On Mar 19, 2013, at 11:05 PM, Harsh J <[EMAIL PROTECTED]> wrote:

> If your balancer does not exit, then it means its heavily working in
> iterations trying to balance your cluster. The default bandwidth
> allows only for limited transfer speed (10 Mbps) to not affect the
> cluster's RW performance while moving blocks between DNs for
> balancing, so the operation may be slow unless you raise the allowed
> bandwidth.
>
> On Wed, Mar 20, 2013 at 7:37 AM, Tapas Sarangi <[EMAIL PROTECTED]> wrote:
>> Any more follow ups ?
>>
>> Thanks
>> -Tapas
>>
>> On Mar 19, 2013, at 9:55 AM, Tapas Sarangi <[EMAIL PROTECTED]> wrote:
>>
>>>
>>> On Mar 18, 2013, at 11:50 PM, Harsh J <[EMAIL PROTECTED]> wrote:
>>>
>>>> What do you mean that the balancer is always active?
>>>
>>> meaning, the same process is active for a long time. The process that starts may not be exiting at all. We have a cron job set to run it every 10 minutes, but that's not in effect because the process may never exit.
>>>
>>>
>>>> It is to be used
>>>> as a tool and it exits once it balances in a specific run (loops until
>>>> it does, but always exits at end). The balancer does balance based on
>>>> usage percentage so that is what you're probably looking for/missing.
>>>>
>>>
>>> May be. How does the balancer look for the usage percentage ?
>>>
>>> -Tapas
>>>
>>>
>>>> On Tue, Mar 19, 2013 at 6:56 AM, Tapas Sarangi <[EMAIL PROTECTED]> wrote:
>>>>> Hi,
>>>>>
>>>>> On Mar 18, 2013, at 8:21 PM, 李洪忠 <[EMAIL PROTECTED]> wrote:
>>>>>
>>>>> Maybe you need to modify the rackware script to make the rack balance, ie,
>>>>> all the racks are the same size,  on rack by 6 small nodes, one rack by 1
>>>>> large nodes.
>>>>> P.S.
>>>>> you need to reboot the cluster for rackware script modify.
>>>>>
>>>>>
>>>>> Like I mentioned earlier in my reply to Bertrand, we haven't considered rack
>>>>> awareness for the cluster, currently it is considered as just one rack.

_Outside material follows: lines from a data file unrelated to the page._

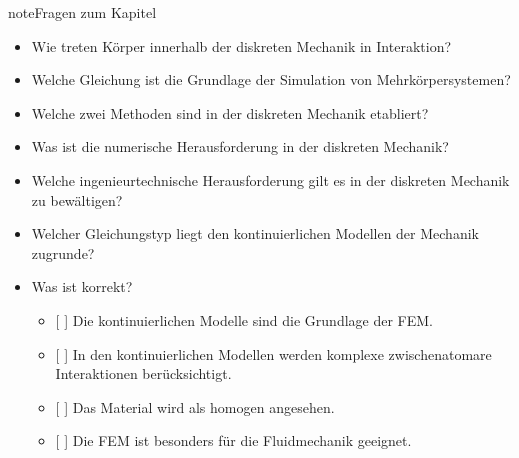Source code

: \documentclass[letterpaper,10pt,german]{jupyterBook}
\begin{document}
\begin{sphinxadmonition}{note}{Fragen zum Kapitel}

\sphinxAtStartPar
{}
\begin{itemize}
\item {} 
\sphinxAtStartPar
Wie treten Körper innerhalb der diskreten Mechanik in Interaktion?

\item {} 
\sphinxAtStartPar
Welche Gleichung ist die Grundlage der Simulation von  Mehrkörpersystemen?

\item {} 
\sphinxAtStartPar
Welche zwei Methoden sind in der diskreten Mechanik etabliert?

\item {} 
\sphinxAtStartPar
Was ist die numerische Herausforderung in der diskreten Mechanik?

\item {} 
\sphinxAtStartPar
Welche ingenieurtechnische Herausforderung gilt es in der diskreten Mechanik zu bewältigen?

\end{itemize}

\sphinxAtStartPar
{}
\begin{itemize}
\item {} 
\sphinxAtStartPar
Welcher Gleichungstyp liegt den kontinuierlichen Modellen der Mechanik zugrunde?

\item {} 
\sphinxAtStartPar
Was ist korrekt?
\begin{itemize}
\item {} 
\sphinxAtStartPar
{[} {]} Die kontinuierlichen Modelle sind die Grundlage der FEM.

\item {} 
\sphinxAtStartPar
{[} {]} In den kontinuierlichen Modellen werden komplexe zwischenatomare Interaktionen berücksichtigt.

\item {} 
\sphinxAtStartPar
{[} {]} Das Material wird als homogen angesehen.

\item {} 
\sphinxAtStartPar
{[} {]} Die FEM ist besonders für die Fluidmechanik geeignet.

\end{itemize}

\end{itemize}
\end{sphinxadmonition}
\end{document}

Can
>>>>> that be the problem ? I don't know…
>>>>>
>>>>> -Tapas
>>>>>
>>>>>
>>>>>
>>>>> 于 2013/3/19 7:17, Bertrand Dechoux 写道:
>>>>>
>>>>> And by active, it means that it does actually stops by itself? Else it might
>>>>> mean that the throttling/limit might be an issue with regard to the data
>>>>> volume or velocity.
>>>>>
>>>>> What threshold is used?
>>>>>
>>>>> About the small and big datanodes, how are they distributed with regards to
>>>>> racks?
>>>>> About files, how is used the replication factor(s) and block size(s)?
>>>>>
>>>>> Surely trivial questions again.
>>>>>
>>>>> Bertrand
>>>>>
>>>>> On Mon, Mar 18, 2013 at 10:46 PM, Tapas Sarangi <[EMAIL PROTECTED]>
>>>>> wrote:
>>>>>>
>>>>>> Hi,
>>>>>>
>>>>>> Sorry about that, had it written, but thought it was obvious.
>>>>>> Yes, balancer is active and running on the namenode.
>>>>>>
>>>>>> -Tapas
>>>>>>
>>>>>> On Mar 18, 2013, at 4:43 PM, Bertrand Dechoux <[EMAIL PROTECTED]> wrote:
>>>>>>
>>>>>> Hi,
>>>>>>
>>>>>> It is not explicitly said but did you use the balancer?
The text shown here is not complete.